Four hundred and fifty years is a very long time, but maybe a necessary amount to finally have the privilege of seeing together once again perhaps the six most incredible, extravagant, cruel and wonderful paintings ever made in the history of Western painting. These are the six 'poems' that the portentous Titian painted for the young Philip of Habsburg, future king of Spain from 1556, during a period of eleven years from 1553, the date of delivery of the first work, The Danaë – the version exhibited here comes from the Wellington Collection in Apsley House, considered by Paul Joannides and Miguel Falomir as the most authentic if compared to the more erotic and sensual version held at the Prado Museum in Madrid – to 1562 date of the last canvas, The Rape of Europe (Isabella Stewart Gardner Museum, Boston). Alongside those works, Venus and Adonis (1554, Museo National del Prado, Madrid), Perseus and Andromeda (1556, The Wallace Collection, London), Diana and Actaeon and Diana and Callisto (1559 co-owned by the National Gallery of London and the National Galleries of Scotland, Edinburgh) and The Death of Actaeon (1559-1575, The National Gallery, London) which was never sent to the king, are the protagonists of this exhibition organised by the National Gallery of London, Titian. Love. Desire. Death (16 March 2020 - 17 January 2021).

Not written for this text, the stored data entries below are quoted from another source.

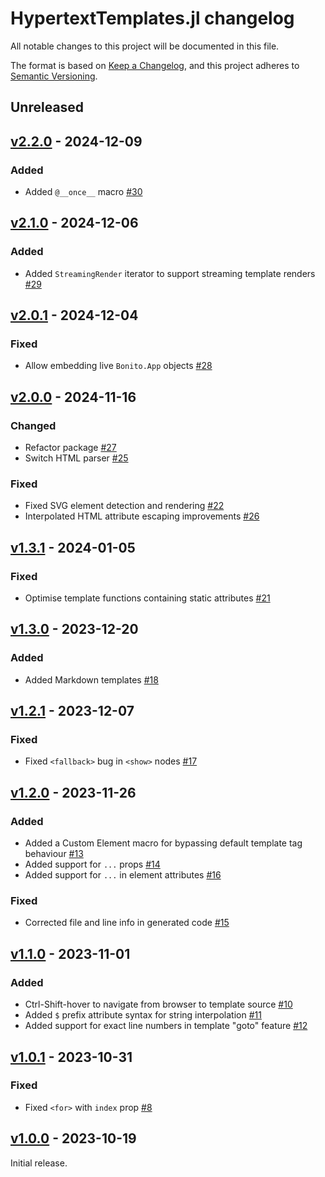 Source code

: # HypertextTemplates.jl changelog

All notable changes to this project will be documented in this file.

The format is based on [Keep a Changelog](https://keepachangelog.com/en/1.0.0/),
and this project adheres to [Semantic Versioning](https://semver.org/spec/v2.0.0.html).

## Unreleased

## [v2.2.0] - 2024-12-09

### Added

- Added `@__once__` macro [#30]

## [v2.1.0] - 2024-12-06

### Added

- Added `StreamingRender` iterator to support streaming template renders [#29]

## [v2.0.1] - 2024-12-04

### Fixed

- Allow embedding live `Bonito.App` objects [#28]

## [v2.0.0] - 2024-11-16

### Changed

- Refactor package [#27]
- Switch HTML parser [#25]

### Fixed

- Fixed SVG element detection and rendering [#22]
- Interpolated HTML attribute escaping improvements [#26]

## [v1.3.1] - 2024-01-05

### Fixed

- Optimise template functions containing static attributes [#21]

## [v1.3.0] - 2023-12-20

### Added

- Added Markdown templates [#18]

## [v1.2.1] - 2023-12-07

### Fixed

- Fixed `<fallback>` bug in `<show>` nodes [#17]

## [v1.2.0] - 2023-11-26

### Added

- Added a Custom Element macro for bypassing default template tag behaviour [#13]
- Added support for `...` props [#14]
- Added support for `...` in element attributes [#16]

### Fixed

- Corrected file and line info in generated code [#15]

## [v1.1.0] - 2023-11-01

### Added

- Ctrl-Shift-hover to navigate from browser to template source [#10]
- Added `$` prefix attribute syntax for string interpolation [#11]
- Added support for exact line numbers in template "goto" feature [#12]

## [v1.0.1] - 2023-10-31

### Fixed

- Fixed `<for>` with `index` prop [#8]

## [v1.0.0] - 2023-10-19

Initial release.


<!-- Links generated by Changelog.jl -->

[v1.0.0]: https://github.com/MichaelHatherly/HypertextTemplates.jl/releases/tag/v1.0.0
[v1.0.1]: https://github.com/MichaelHatherly/HypertextTemplates.jl/releases/tag/v1.0.1
[v1.1.0]: https://github.com/MichaelHatherly/HypertextTemplates.jl/releases/tag/v1.1.0
[v1.2.0]: https://github.com/MichaelHatherly/HypertextTemplates.jl/releases/tag/v1.2.0
[v1.2.1]: https://github.com/MichaelHatherly/HypertextTemplates.jl/releases/tag/v1.2.1
[v1.3.0]: https://github.com/MichaelHatherly/HypertextTemplates.jl/releases/tag/v1.3.0
[v1.3.1]: https://github.com/MichaelHatherly/HypertextTemplates.jl/releases/tag/v1.3.1
[v2.0.0]: https://github.com/MichaelHatherly/HypertextTemplates.jl/releases/tag/v2.0.0
[v2.0.1]: https://github.com/MichaelHatherly/HypertextTemplates.jl/releases/tag/v2.0.1
[v2.1.0]: https://github.com/MichaelHatherly/HypertextTemplates.jl/releases/tag/v2.1.0
[v2.2.0]: https://github.com/MichaelHatherly/HypertextTemplates.jl/releases/tag/v2.2.0
[#8]: https://github.com/MichaelHatherly/HypertextTemplates.jl/issues/8
[#10]: https://github.com/MichaelHatherly/HypertextTemplates.jl/issues/10
[#11]: https://github.com/MichaelHatherly/HypertextTemplates.jl/issues/11
[#12]: https://github.com/MichaelHatherly/HypertextTemplates.jl/issues/12
[#13]: https://github.com/MichaelHatherly/HypertextTemplates.jl/issues/13
[#14]: https://github.com/MichaelHatherly/HypertextTemplates.jl/issues/14
[#15]: https://github.com/MichaelHatherly/HypertextTemplates.jl/issues/15
[#16]: https://github.com/MichaelHatherly/HypertextTemplates.jl/issues/16
[#17]: https://github.com/MichaelHatherly/HypertextTemplates.jl/issues/17
[#18]: https://github.com/MichaelHatherly/HypertextTemplates.jl/issues/18
[#21]: https://github.com/MichaelHatherly/HypertextTemplates.jl/issues/21
[#22]: https://github.com/MichaelHatherly/HypertextTemplates.jl/issues/22
[#25]: https://github.com/MichaelHatherly/HypertextTemplates.jl/issues/25
[#26]: https://github.com/MichaelHatherly/HypertextTemplates.jl/issues/26
[#27]: https://github.com/MichaelHatherly/HypertextTemplates.jl/issues/27
[#28]: https://github.com/MichaelHatherly/HypertextTemplates.jl/issues/28
[#29]: https://github.com/MichaelHatherly/HypertextTemplates.jl/issues/29
[#30]: https://github.com/MichaelHatherly/HypertextTemplates.jl/issues/30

It seems almost unreal: the seven canvases representing mythological subjects mostly based on stories from Ovid's Metamorphoses, together in sequence, narrating complex and tragic events and engaging the viewer in a multisensory and poly-semantic experience. Entering into room VI of the main gallery, where natural light offers the best conditions to enjoy the paintings and the dark red walls perfectly interact with the works of art, one realises the extraordinary scale of the undertaking: a large number of female bodies close to human scale – mostly naked or barely clothed – which follow each other in different attitudes and poses, protagonists of various and articulated stories. The ‘poesie’ are, in fact, fairy tales or figurative poems, as Titian himself called them, whose protagonists are all women, Diana, Venus, Andromeda, Danaë, Callisto, Europa and the nymphs, with the exception of Perseus, Adonis and Actaeon: the last two destined to a miserable end, the first killed by a wild boar during a hunt, the other torn to pieces by his own dogs after being transformed into a deer. Present in disguise, first as the golden shower that will impregnate Danaë and then as the gentle yet duplicitous white bull that will carry off tender-hearthed Europa – it seems almost overshadowed by what will soon happen with Brexit – is the insatiable and unstoppable Jupiter, responsible for the sad fate of his victims.
We have before us young and beautiful women, with sensual and soft bodies, seen from the front, but also from the back, lying in a bed or intent on their ablutions at a spring after a hunt or captured and borne away by a bull apparently harmless but scheming. They show differing expressions: a serene Danaë enraptured by her ‘out-of-the-ordinary visit’, the other girls incredulous, inquisitive, shocked, confused or pleading, and sometimes gratified in their awareness of the ability to decide the fate of others as in the case of Diana and perhaps also for Philip. Many of them are victims of the anger or greed of superior beings, poor Callisto was not only deceived by Jupiter who disguised himself as Diana and abused of her body, but in the scene depicted she also becomes the object of vilification of the female assembly when her body violently stripped and not nude like the other chaste nymphs, reveals her pregnancy for which she must be punished. For those who have made a mistake, there is no forgiveness even if they are victims of bullying actions acted from higher spheres or of unintentional errors such as that of Actaeon, guilty of having accidentally stumbled upon the harem of Diana and her maids.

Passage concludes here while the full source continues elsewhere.